→ **WHAT IS BEING ASKED**
Type out the listing below exactly. Pictures stay out of it.
***
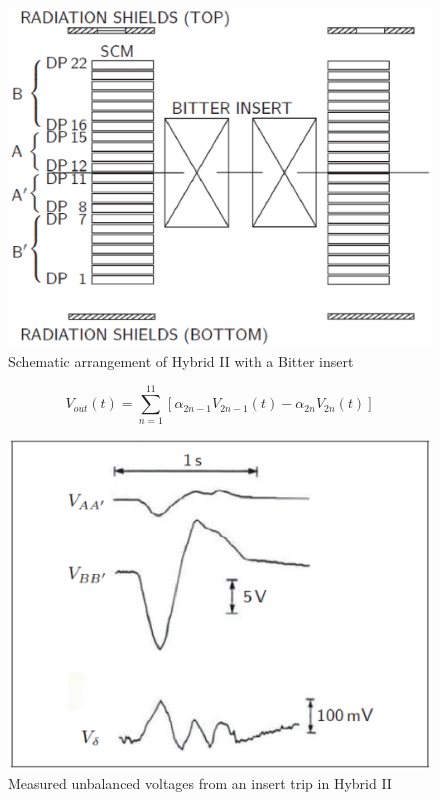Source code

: \begin{figure}
	\centering
	\includegraphics[scale=0.6]{chpt8/figs/fig8.20.eps}
	\caption{Schematic arrangement of Hybrid II with a Bitter insert}
\end{figure}




\begin{equation}%
V_{out}(t)=\sum_{n=1}^{11}[\alpha_{2n-1}V_{2n-1}(t)-\alpha_{2n}V_{2n}(t)]
\end{equation}

\begin{figure}
	\centering
	\includegraphics[scale=0.6]{chpt8/figs/fig8.21.eps}
	\caption{Measured unbalanced voltages from an insert trip in Hybrid II}
\end{figure}




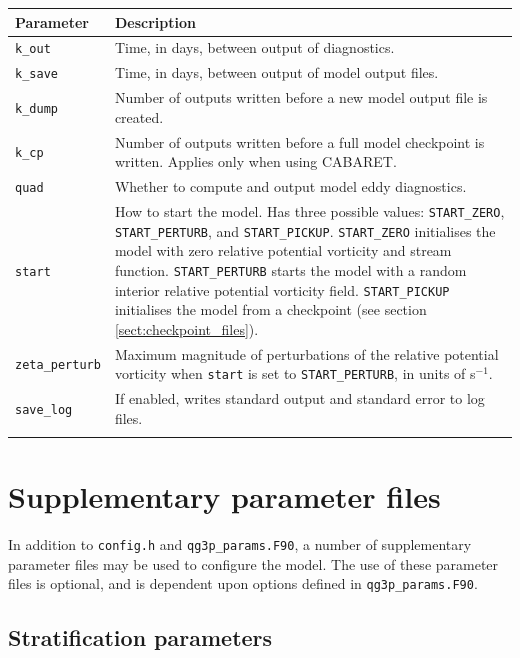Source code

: \documentclass[a4paper]{book}
\begin{document}
\begin{longtable}{ | p{} | p{} | }
  \hline
  Parameter & Description \\
  \hline
  \endhead
  \verb+k_out+  & Time, in days, between output of diagnostics. \\
  \verb+k_save+ & Time, in days, between output of model output files. \\
  \verb+k_dump+ & Number of outputs written before a new model output file is
                  created. \\
  \verb+k_cp+   & Number of outputs written before a full model checkpoint is
                  written. Applies only when using CABARET. \\
  \verb+quad+   & Whether to compute and output model eddy diagnostics. \\
  \verb+start+  & How to start the model. Has three possible values:
                  \verb+START_ZERO+, \verb+START_PERTURB+, and
                  \verb+START_PICKUP+. \verb+START_ZERO+ initialises the model
                  with zero relative potential vorticity and stream function.
                  \verb+START_PERTURB+ starts the model with a random interior
                  relative potential vorticity field. \verb+START_PICKUP+
                  initialises the model from a checkpoint (see section
                  \ref{sect:checkpoint_files}).\\
  \verb+zeta_perturb+ & Maximum magnitude of perturbations of the relative
                        potential vorticity when \verb+start+ is set to
                        \verb+START_PERTURB+, in units of s${}^{-1}$. \\
  \verb+save_log+     & If enabled, writes standard output and standard error
                        to log files. \\
  \hline
  \endfoot
\end{longtable}

\section{Supplementary parameter files}\label{sect:parameter_files}

In addition to \verb+config.h+ and \verb+qg3p_params.F90+, a number of
supplementary parameter files may be used to configure the model. The use of
these parameter files is optional, and is dependent upon options defined in
\verb+qg3p_params.F90+.

\subsection{Stratification parameters}\label{sect:stratification_input}
\end{document}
***
→ **EXPECTED ANSWER**
Source code

: \begin{figure}
	\centering
	\includegraphics[scale=0.6]{chpt8/figs/fig8.20.eps}
	\caption{Schematic arrangement of Hybrid II with a Bitter insert}
\end{figure}




\begin{equation}%
V_{out}(t)=\sum_{n=1}^{11}[\alpha_{2n-1}V_{2n-1}(t)-\alpha_{2n}V_{2n}(t)]
\end{equation}

\begin{figure}
	\centering
	\includegraphics[scale=0.6]{chpt8/figs/fig8.21.eps}
	\caption{Measured unbalanced voltages from an insert trip in Hybrid II}
\end{figure}




Source code

: \documentclass[a4paper]{book}
\begin{document}
\begin{longtable}{ | p{} | p{} | }
  \hline
  Parameter & Description \\
  \hline
  \endhead
  \verb+k_out+  & Time, in days, between output of diagnostics. \\
  \verb+k_save+ & Time, in days, between output of model output files. \\
  \verb+k_dump+ & Number of outputs written before a new model output file is
                  created. \\
  \verb+k_cp+   & Number of outputs written before a full model checkpoint is
                  written. Applies only when using CABARET. \\
  \verb+quad+   & Whether to compute and output model eddy diagnostics. \\
  \verb+start+  & How to start the model. Has three possible values:
                  \verb+START_ZERO+, \verb+START_PERTURB+, and
                  \verb+START_PICKUP+. \verb+START_ZERO+ initialises the model
                  with zero relative potential vorticity and stream function.
                  \verb+START_PERTURB+ starts the model with a random interior
                  relative potential vorticity field. \verb+START_PICKUP+
                  initialises the model from a checkpoint (see section
                  \ref{sect:checkpoint_files}).\\
  \verb+zeta_perturb+ & Maximum magnitude of perturbations of the relative
                        potential vorticity when \verb+start+ is set to
                        \verb+START_PERTURB+, in units of s${}^{-1}$. \\
  \verb+save_log+     & If enabled, writes standard output and standard error
                        to log files. \\
  \hline
  \endfoot
\end{longtable}

\section{Supplementary parameter files}\label{sect:parameter_files}

In addition to \verb+config.h+ and \verb+qg3p_params.F90+, a number of
supplementary parameter files may be used to configure the model. The use of
these parameter files is optional, and is dependent upon options defined in
\verb+qg3p_params.F90+.

\subsection{Stratification parameters}\label{sect:stratification_input}
\end{document}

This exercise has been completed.